Eredità letterarie: tra principi Molokai e ladri ebrei

Eredità letterarie: tra principi Molokai e ladri ebrei

C’è un libro che comincia con un albero genealogico. Ce ne sono tanti per la verità, ma ce n’è uno particolarmente significativo, perché riassume nella prima pagina — nella seconda, se teniamo conto di una pagina di citazioni, nella terza se cominciamo a contare dal frontespizio, addirittura nella quarta se vogliamo fare i pignoli e considerare il foglio di guardia — tutta l’ossessione del suo autore per le saghe familiari. Mordacai Richler era un genio nell’intrecciare vicende umane come se fossero le pagliuzze di un cappello da pescatore e, in questo senso, quel libro che comincia con un albero genealogico è il suo capolavoro. Non era soltanto geniale, ma anche un fanatico della ricostruzione e del dramma, benedetto da una comicità quasi involontaria, che non c’è bisogno di presentare a chi ha letto La versione di Barney, ma che qui esplode e si lascia andare accatastando quante più relazioni familiari possibili per raccontare la storia di una famiglia che, apparentemente, ha vissuto ogni singolo momento della storia del mondo. Se mi chiedessero di fare un solo titolo, per riassumere tutta la letteratura familiare nordamericana non avrei dubbi: Solomon Gursky è stato qui (Adelphi, 2003 tradotto da Massimo Birattari). E provate a darmi torto.
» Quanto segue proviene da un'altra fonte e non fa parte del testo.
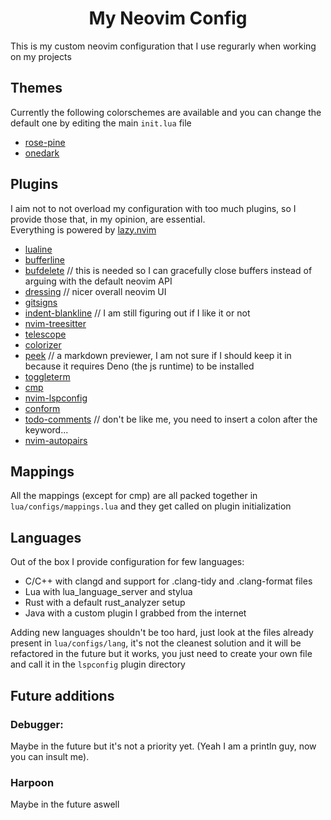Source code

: <h1 align="center"> My Neovim Config</h1>

This is my custom neovim configuration that I use regurarly when working on my projects

## Themes
Currently the following colorschemes are available and you can change the default one by editing the main `init.lua` file

- [rose-pine](https://github.com/rose-pine/neovim)
- [onedark](https://github.com/navarasu/onedark.nvim)

## Plugins
I aim not to not overload my configuration with too much plugins, so I provide those that, in my opinion, are essential. <br>
Everything is powered by [lazy.nvim](https://github.com/folke/lazy.nvim)

- [lualine](https://github.com/nvim-lualine/lualine.nvim)
- [bufferline](https://github.com/akinsho/bufferline.nvim)
- [bufdelete](https://github.com/famiu/bufdelete.nvim) // this is needed so I can gracefully close buffers instead of arguing with the default neovim API
- [dressing](https://github.com/stevearc/dressing.nvim) // nicer overall neovim UI
- [gitsigns](https://github.com/lewis6991/gitsigns.nvim)
- [indent-blankline](https://github.com/lukas-reineke/indent-blankline.nvim) // I am still figuring out if I like it or not
- [nvim-treesitter](https://github.com/nvim-treesitter/nvim-treesitter)
- [telescope](https://github.com/nvim-telescope/telescope.nvim)
- [colorizer](https://github.com/norcalli/nvim-colorizer.lua)
- [peek](https://github.com/toppair/peek.nvim) // a markdown previewer, I am not sure if I should keep it in because it requires Deno (the js runtime) to be installed
- [toggleterm](https://github.com/akinsho/toggleterm.nvim)
- [cmp](https://github.com/hrsh7th/nvim-cmp)
- [nvim-lspconfig](https://github.com/neovim/nvim-lspconfig)
- [conform](https://github.com/stevearc/conform.nvim)
- [todo-comments](https://github.com/folke/todo-comments.nvim) // don't be like me, you need to insert a colon after the keyword...
- [nvim-autopairs](https://github.com/windwp/nvim-autopairs)

## Mappings
All the mappings (except for cmp) are all packed together in `lua/configs/mappings.lua` and they get called on plugin initialization

## Languages
Out of the box I provide configuration for few languages:
- C/C++ with clangd and support for .clang-tidy and .clang-format files
- Lua with lua_language_server and stylua
- Rust with a default rust_analyzer setup
- Java with a custom plugin I grabbed from the internet

Adding new languages shouldn't be too hard, just look at the files already present in `lua/configs/lang`, it's not the cleanest solution and it will be refactored in the future but it works, you just need to create your own file and call it in the `lspconfig` plugin directory

## Future additions
### Debugger: <br>
Maybe in the future but it's not a priority yet. (Yeah I am a println guy, now you can insult me).

### Harpoon
Maybe in the future aswell
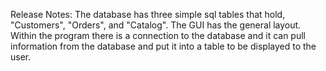 Release Notes: The database has three simple sql tables that hold, "Customers", "Orders", and "Catalog".  The GUI has the general layout.  Within the program there is a connection to the database and it can pull information from the database and put it into a table to be displayed to the user.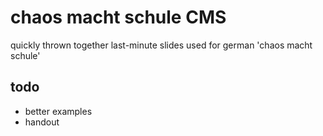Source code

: # chaos macht schule CMS

quickly thrown together last-minute slides used for german 'chaos macht schule'

## todo

 * better examples
 * handout
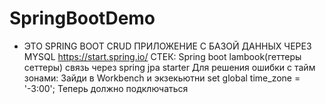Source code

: # SpringBootDemo
* ЭТО SPRING BOOT CRUD ПРИЛОЖЕНИЕ С БАЗОЙ ДАННЫХ ЧЕРЕЗ MYSQL
https://start.spring.io/
СТЕК:
Spring boot
lambook(геттеры сеттеры)
связь через spring jpa starter
Для решения ошибки с тайм зонами: Зайди в Workbench и экзекьютни set global time_zone = '-3:00'; Теперь должно подключаться
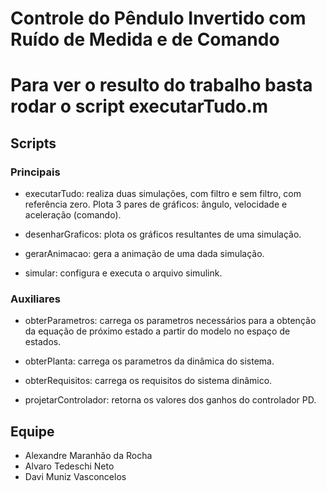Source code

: # Controle do Pêndulo Invertido com Ruído de Medida e de Comando

# Para ver o resulto do trabalho basta rodar o script executarTudo.m

## Scripts

### Principais

* executarTudo: realiza duas simulações, com filtro e sem filtro, com referência zero. Plota 3 pares de gráficos: ângulo, velocidade e aceleração (comando).

* desenharGraficos: plota os gráficos resultantes de uma simulação.

* gerarAnimacao: gera a animação de uma dada simulação.

* simular: configura e executa o arquivo simulink.

### Auxiliares

* obterParametros: carrega os parametros necessários para a obtenção da equação de próximo estado a partir do modelo no espaço de estados.

* obterPlanta: carrega os parametros da dinâmica do sistema.

* obterRequisitos: carrega os requisitos do sistema dinâmico. 

* projetarControlador: retorna os valores dos ganhos do controlador PD.

## Equipe

* Alexandre Maranhão da Rocha
* Alvaro Tedeschi Neto
* Davi Muniz Vasconcelos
Ephraim Gursky, capostipite e oggetto totemico delle generazioni a venire è stato, in serie: uno sciamano ebreo-eschimese, un cantore a Minsk, un borsaiolo a Londra, un carcerato, ovviamente, un finto predicatore millenarista e un manovale in Klondike. E i suoi eredi non hanno tradito le buone abitudini: viaggiatori, studiosi pigri, artisti vivaci, imbroglioni, procacciatori di guai complessi. Tutto quello che è stato il loro degno autore. Alla sua uscita, nel 1990, Amy Edith Johnson ha definito Solomon Gursky sul New York Times come: «“Duecento anni di solitudine giudaico-canadese”, uno spettacolo Dickensiano intriso di realismo magico». Sicuramente è stato, per Richler, un esercizio di analisi, di pulizia, di ricerca. Dentro c’era l’America fino ad allora, le migrazioni e la politica. La frenesia di Richler, la sua passione per il sovraccarico, la sregolatezza della scrittura messa al servizio di una saga che copre più di due secoli. E i Gursky, da Ephraim in avanti passando per Solomon, hanno veramente visto tutto mentre stava succedendo: le esplorazioni artiche, la lunga marcia di Mao, il Watergate e giù per un sentiero in discesa attraverso i balzelli dell’umanità e le vicende personali di ciascuno dei protagonisti. «Sebbene non fossero presenti al momento della Creazione, non si sono persi nient’altro», è la sentenza di Johnson.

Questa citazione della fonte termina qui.